【論文故事】諾獎團隊再下一城:給細胞拍高清小電影

自16世紀末羅伯特·胡克（Robert Hooke）發明第一臺顯微鏡起，光學設備的革新就一直在推動生命科學的發展。能實時、實地看見生物體中最細微的動態變化一直是不少生物學家夢寐以求的「超能力」——而有了顯微鏡，這種能力將不再遙不可及。今年諾貝爾化學獎的得主之一，霍華德·休斯研究所的艾力克·貝齊格（Eric Betzig）和他帶領的研究團隊便是這樣一群追夢人。

繼2006年在《科學》上發表文章之後，研究小組於10月24日再次在《科學》上發表了他們的最新進展：新型晶格層光顯微鏡（lattice light-sheet microscope）在突破衍射極限的基礎上，還能拍攝連續的高清動態3D視頻——從細胞分裂時的骨架變化，到線蟲發育的細節，細胞的「小動作」們在各種時空下一覽無餘。

2014年10月24日的《科學》封面：成像創新。圖中為斑馬魚胚胎活體中的腦神經元成像。圖片來源：Kai Wang, Eric Betzig, Janelia Research Campus; Jeff Mumm, Johns Hopkins University

要達到超越阿貝極限（0.2μm）的高解析度，往往需要多束光由點及線再到面的細細雕琢；可是這麼一來，研究者在獲得清晰度的同時會犧牲時間和樣品活力。說起拍攝「小電影」的工作難點，論文的第一作者，臺灣應用科學研究中心的陳壁彰這樣告訴果殼網科學人：「從二維到三維，在空間上重要的是軸向解析度，在時間上則需要快，因為我們的觀察對象是活體生物。」三維的景象是不同景深的二維圖像拼接而成，拼接越緊湊，軸向的解析度越高；而要想實時追蹤活體樣品的動態變化，必須儘可能壓縮「拍照」和「疊加」的時間，與生物體賽跑。很長時間內，追求精度和追趕時間似乎無法兩全。

先前，貝齊格發明的光激活定位顯微鏡（PALM）通過單次激發少量稀疏的螢光分子後迅速淬滅，繞過衍射極限，多次重複以獲得高清圖像。而赫爾（Stefan W. Hell）發明的另一種納米顯微鏡，受激發射損耗（STED）顯微鏡則是在傳統探照光束中加入了另一圈淬滅光束，以此提高精度。無論是哪一種，都免不了多束光對樣品的長時間損耗——畢竟每張二維的圖像都是由多個點掃描出的線拼接而成。要想加快速度，不僅需要更快的掃描速度，而且還得有更快的採集方式和數據處理方法。同時，掃描所用的雷射也得更加柔和，以儘量減小對活體樣品的損傷。

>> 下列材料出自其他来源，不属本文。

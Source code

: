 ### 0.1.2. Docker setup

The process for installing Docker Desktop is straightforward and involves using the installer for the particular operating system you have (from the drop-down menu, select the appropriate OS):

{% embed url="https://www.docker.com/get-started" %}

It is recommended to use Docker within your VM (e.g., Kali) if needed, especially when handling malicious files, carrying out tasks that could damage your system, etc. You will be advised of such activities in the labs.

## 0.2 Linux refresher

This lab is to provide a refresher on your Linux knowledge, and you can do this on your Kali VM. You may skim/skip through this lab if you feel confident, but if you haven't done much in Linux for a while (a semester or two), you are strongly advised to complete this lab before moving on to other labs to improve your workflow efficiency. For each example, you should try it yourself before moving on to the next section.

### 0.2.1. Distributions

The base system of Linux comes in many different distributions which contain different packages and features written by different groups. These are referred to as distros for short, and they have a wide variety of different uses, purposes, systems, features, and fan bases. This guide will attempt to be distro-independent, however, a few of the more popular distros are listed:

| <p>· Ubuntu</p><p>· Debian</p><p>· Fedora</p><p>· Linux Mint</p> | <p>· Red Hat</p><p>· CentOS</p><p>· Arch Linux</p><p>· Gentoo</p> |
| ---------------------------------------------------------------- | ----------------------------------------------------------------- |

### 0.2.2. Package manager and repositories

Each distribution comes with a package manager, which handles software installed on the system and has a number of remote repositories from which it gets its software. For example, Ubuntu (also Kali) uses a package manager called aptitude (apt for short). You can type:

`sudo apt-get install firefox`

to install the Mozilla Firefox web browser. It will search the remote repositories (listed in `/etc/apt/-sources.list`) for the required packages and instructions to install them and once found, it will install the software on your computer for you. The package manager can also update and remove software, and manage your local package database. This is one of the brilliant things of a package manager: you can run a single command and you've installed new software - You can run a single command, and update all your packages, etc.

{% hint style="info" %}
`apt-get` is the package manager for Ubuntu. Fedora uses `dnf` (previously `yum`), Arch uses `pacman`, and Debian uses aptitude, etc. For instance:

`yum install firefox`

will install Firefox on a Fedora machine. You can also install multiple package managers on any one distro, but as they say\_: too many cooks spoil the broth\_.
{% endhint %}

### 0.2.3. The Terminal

研究小組巧妙地利用了貝塞爾光束（Bessel beam）。與傳統的高斯光束（Gaussian beam）不同，根據雷射性質模擬出的貝塞爾光束不會發生衍射；同時，這樣的光束能量更加分散，對樣品更「溫柔」。不過它也存在自己的問題。「（貝塞爾光束）並不只是一束光而已——它有周圍這些暗一些的光圈，」貝齊格在一項訪談說，「於是，當它掃過樣品時，你會得到散焦的光。」

晶格層光顯微鏡用非衍射性的貝塞爾光束（Bessel beam）取代以往的高斯光束（Gaussian beam），根據樣品特性設計出不同的晶格（lattice），不僅更柔和，圖像捕捉和處理的速度都大大加快。A、B分別為高斯光束和貝塞爾光束的光斑，C、D是兩種不同的晶格，E、F、G是顯微探頭的工作示意圖。在圖G中，晶格層光（藍綠色）與細胞（灰色）相交，在單一平面上激發出螢光（橙色）。層光掃過整個細胞，構建三維圖像。圖片來源：研究論文

為了克服這一點，研究小組利用了結構化照明（structured illumination）技術。通過事先設計好的照明結構，研究者們能夠在後期通過計算程序抹去焦點外的「馬賽克」。「有了這個技術，我們不僅能把副光圈產生的模糊像去掉，還能將解析度進一步提升到衍射極限之外。」貝齊格說。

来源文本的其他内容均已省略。